As ações militares serão conjuntas no combate ao narcotráfico.


A Colômbia autorizou os Estados Unidos a realizar operações militares conjuntas no combate ao narcotráfico, anunciou, na quarta-feira (12), o secretário de Guerra americano, Pete Hegseth, durante uma reunião de uma aliança antidrogas no Panamá que reúne cerca de 20 países.

Segundo Hegseth, a cooperação ocorre após o novo presidente colombiano, Abelardo de la Espriella, de direita, decidir integrar uma coalizão antidrogas liderada pelo presidente dos Estados Unidos, Donald Trump. O chefe do Pentágono afirmou que o governo colombiano solicitou a participação americana no combate ao que classificou como “narcoterrorismo”.

“Por meio do recém-empossado presidente, a Colômbia já solicitou que o Departamento de Guerra se junte à Colômbia em sua luta contra o narcoterrorismo, autorizando operações militares conjuntas”, declarou Hegseth.

Durante sua posse, na última sexta-feira (7), De la Espriella afirmou que pretende combater “sem trégua o narcoterrorismo e todas as organizações criminosas”. O presidente colombiano também descartou negociações de paz com grupos armados que atuam no país.

Na mesma data, o Departamento de Estado dos EUA anunciou a intenção de destinar US$ 1 bilhão (cerca de R$ 5 bilhões) à Colômbia para ações na área de segurança.

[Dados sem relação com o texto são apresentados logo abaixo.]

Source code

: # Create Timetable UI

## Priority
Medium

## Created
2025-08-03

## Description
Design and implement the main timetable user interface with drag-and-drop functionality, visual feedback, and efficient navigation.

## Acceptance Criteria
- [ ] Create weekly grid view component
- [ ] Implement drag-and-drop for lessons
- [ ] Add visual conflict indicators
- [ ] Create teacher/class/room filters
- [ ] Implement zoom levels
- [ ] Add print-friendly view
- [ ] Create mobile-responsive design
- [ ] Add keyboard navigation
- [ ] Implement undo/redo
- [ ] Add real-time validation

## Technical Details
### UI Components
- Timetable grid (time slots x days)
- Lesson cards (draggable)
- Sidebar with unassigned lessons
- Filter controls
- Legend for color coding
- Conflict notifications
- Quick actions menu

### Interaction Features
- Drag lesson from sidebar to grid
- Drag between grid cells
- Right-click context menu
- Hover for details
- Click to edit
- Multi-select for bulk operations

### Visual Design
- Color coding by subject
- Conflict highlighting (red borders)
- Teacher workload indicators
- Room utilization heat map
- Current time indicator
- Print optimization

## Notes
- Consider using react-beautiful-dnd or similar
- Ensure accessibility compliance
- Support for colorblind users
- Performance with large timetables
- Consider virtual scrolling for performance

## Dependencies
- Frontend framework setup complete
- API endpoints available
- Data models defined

A Colômbia é atualmente o maior produtor mundial de cocaína, enquanto os Estados Unidos são o principal mercado consumidor da droga. O território colombiano abriga diversos grupos armados e organizações criminosas que têm no narcotráfico uma de suas principais fontes de financiamento.

Segundo relatório da Fundação Ideas para la Paz, elaborado com base em dados oficiais de 2025, essas organizações reúnem aproximadamente 25 mil integrantes.